> [Task item]:
Give back the full listing verbatim, apart from its images.

> [Input data]:
#####

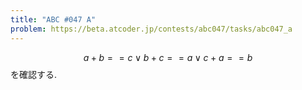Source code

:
 ```yaml
---
title: "ABC #047 A"
problem: https://beta.atcoder.jp/contests/abc047/tasks/abc047_a
---
```

$$ a+b == c \lor b+c == a \lor c+a == b $$ を確認する.

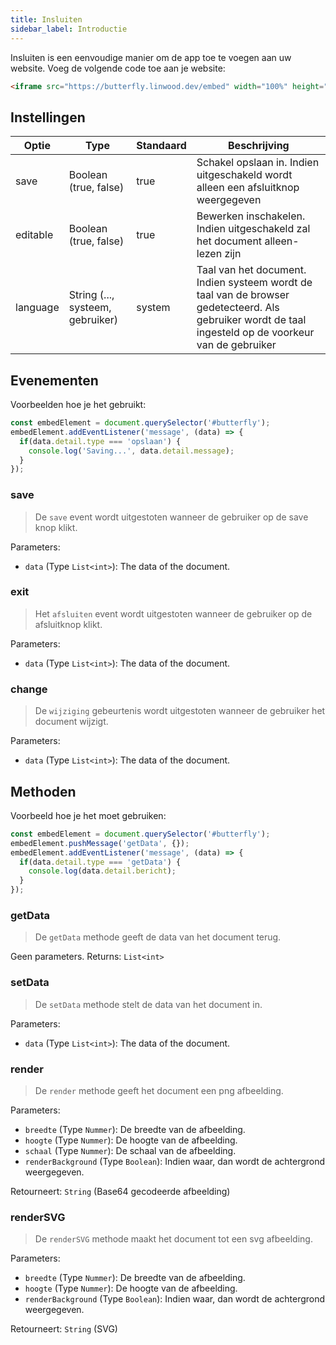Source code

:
 ```yaml
---
title: Insluiten
sidebar_label: Introductie
---
```


Insluiten is een eenvoudige manier om de app toe te voegen aan uw website. Voeg de volgende code toe aan je website:

```html
<iframe src="https://butterfly.linwood.dev/embed" width="100%" height="500px" allowtransparency="true"></iframe>
```

## Instellingen

| Optie    | Type                             | Standaard | Beschrijving                                                                                                                                           |
| -------- | -------------------------------- | --------- | ------------------------------------------------------------------------------------------------------------------------------------------------------ |
| save     | Boolean (true, false)            | true      | Schakel opslaan in. Indien uitgeschakeld wordt alleen een afsluitknop weergegeven                                                                      |
| editable | Boolean (true, false)            | true      | Bewerken inschakelen. Indien uitgeschakeld zal het document alleen-lezen zijn                                                                          |
| language | String (..., systeem, gebruiker) | system    | Taal van het document. Indien systeem wordt de taal van de browser gedetecteerd. Als gebruiker wordt de taal ingesteld op de voorkeur van de gebruiker |

## Evenementen

Voorbeelden hoe je het gebruikt:

```javascript
const embedElement = document.querySelector('#butterfly');
embedElement.addEventListener('message', (data) => {
  if(data.detail.type === 'opslaan') {
    console.log('Saving...', data.detail.message);
  }
});
```

### save

> De `save` event wordt uitgestoten wanneer de gebruiker op de save knop klikt.

Parameters:

* `data` (Type `List<int>`): The data of the document.

### exit

> Het `afsluiten` event wordt uitgestoten wanneer de gebruiker op de afsluitknop klikt.

Parameters:

* `data` (Type `List<int>`): The data of the document.

### change

> De `wijziging` gebeurtenis wordt uitgestoten wanneer de gebruiker het document wijzigt.

Parameters:

* `data` (Type `List<int>`): The data of the document.

## Methoden

Voorbeeld hoe je het moet gebruiken:

```javascript
const embedElement = document.querySelector('#butterfly');
embedElement.pushMessage('getData', {});
embedElement.addEventListener('message', (data) => {
  if(data.detail.type === 'getData') {
    console.log(data.detail.bericht);
  }
});
```

### getData

> De `getData` methode geeft de data van het document terug.

Geen parameters. Returns: `List<int>`

### setData

> De `setData` methode stelt de data van het document in.

Parameters:

* `data` (Type `List<int>`): The data of the document.

### render

> De `render` methode geeft het document een png afbeelding.

Parameters:

* `breedte` (Type `Nummer`): De breedte van de afbeelding.
* `hoogte` (Type `Nummer`): De hoogte van de afbeelding.
* `schaal` (Type `Nummer`): De schaal van de afbeelding.
* `renderBackground` (Type `Boolean`): Indien waar, dan wordt de achtergrond weergegeven.

Retourneert: `String` (Base64 gecodeerde afbeelding)

### renderSVG

> De `renderSVG` methode maakt het document tot een svg afbeelding.

Parameters:

* `breedte` (Type `Nummer`): De breedte van de afbeelding.
* `hoogte` (Type `Nummer`): De hoogte van de afbeelding.
* `renderBackground` (Type `Boolean`): Indien waar, dan wordt de achtergrond weergegeven.

Retourneert: `String` (SVG)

#####

> [Solution to this task]:
Source code

:
 ```yaml
---
title: "ABC #047 A"
problem: https://beta.atcoder.jp/contests/abc047/tasks/abc047_a
---
```

$$ a+b == c \lor b+c == a \lor c+a == b $$ を確認する.

Source code

:
 ```yaml
---
title: Insluiten
sidebar_label: Introductie
---
```


Insluiten is een eenvoudige manier om de app toe te voegen aan uw website. Voeg de volgende code toe aan je website:

```html
<iframe src="https://butterfly.linwood.dev/embed" width="100%" height="500px" allowtransparency="true"></iframe>
```

## Instellingen

| Optie    | Type                             | Standaard | Beschrijving                                                                                                                                           |
| -------- | -------------------------------- | --------- | ------------------------------------------------------------------------------------------------------------------------------------------------------ |
| save     | Boolean (true, false)            | true      | Schakel opslaan in. Indien uitgeschakeld wordt alleen een afsluitknop weergegeven                                                                      |
| editable | Boolean (true, false)            | true      | Bewerken inschakelen. Indien uitgeschakeld zal het document alleen-lezen zijn                                                                          |
| language | String (..., systeem, gebruiker) | system    | Taal van het document. Indien systeem wordt de taal van de browser gedetecteerd. Als gebruiker wordt de taal ingesteld op de voorkeur van de gebruiker |

## Evenementen

Voorbeelden hoe je het gebruikt:

```javascript
const embedElement = document.querySelector('#butterfly');
embedElement.addEventListener('message', (data) => {
  if(data.detail.type === 'opslaan') {
    console.log('Saving...', data.detail.message);
  }
});
```

### save

> De `save` event wordt uitgestoten wanneer de gebruiker op de save knop klikt.

Parameters:

* `data` (Type `List<int>`): The data of the document.

### exit

> Het `afsluiten` event wordt uitgestoten wanneer de gebruiker op de afsluitknop klikt.

Parameters:

* `data` (Type `List<int>`): The data of the document.

### change

> De `wijziging` gebeurtenis wordt uitgestoten wanneer de gebruiker het document wijzigt.

Parameters:

* `data` (Type `List<int>`): The data of the document.

## Methoden

Voorbeeld hoe je het moet gebruiken:

```javascript
const embedElement = document.querySelector('#butterfly');
embedElement.pushMessage('getData', {});
embedElement.addEventListener('message', (data) => {
  if(data.detail.type === 'getData') {
    console.log(data.detail.bericht);
  }
});
```

### getData

> De `getData` methode geeft de data van het document terug.

Geen parameters. Returns: `List<int>`

### setData

> De `setData` methode stelt de data van het document in.

Parameters:

* `data` (Type `List<int>`): The data of the document.

### render

> De `render` methode geeft het document een png afbeelding.

Parameters:

* `breedte` (Type `Nummer`): De breedte van de afbeelding.
* `hoogte` (Type `Nummer`): De hoogte van de afbeelding.
* `schaal` (Type `Nummer`): De schaal van de afbeelding.
* `renderBackground` (Type `Boolean`): Indien waar, dan wordt de achtergrond weergegeven.

Retourneert: `String` (Base64 gecodeerde afbeelding)

### renderSVG

> De `renderSVG` methode maakt het document tot een svg afbeelding.

Parameters:

* `breedte` (Type `Nummer`): De breedte van de afbeelding.
* `hoogte` (Type `Nummer`): De hoogte van de afbeelding.
* `renderBackground` (Type `Boolean`): Indien waar, dan wordt de achtergrond weergegeven.

Retourneert: `String` (SVG)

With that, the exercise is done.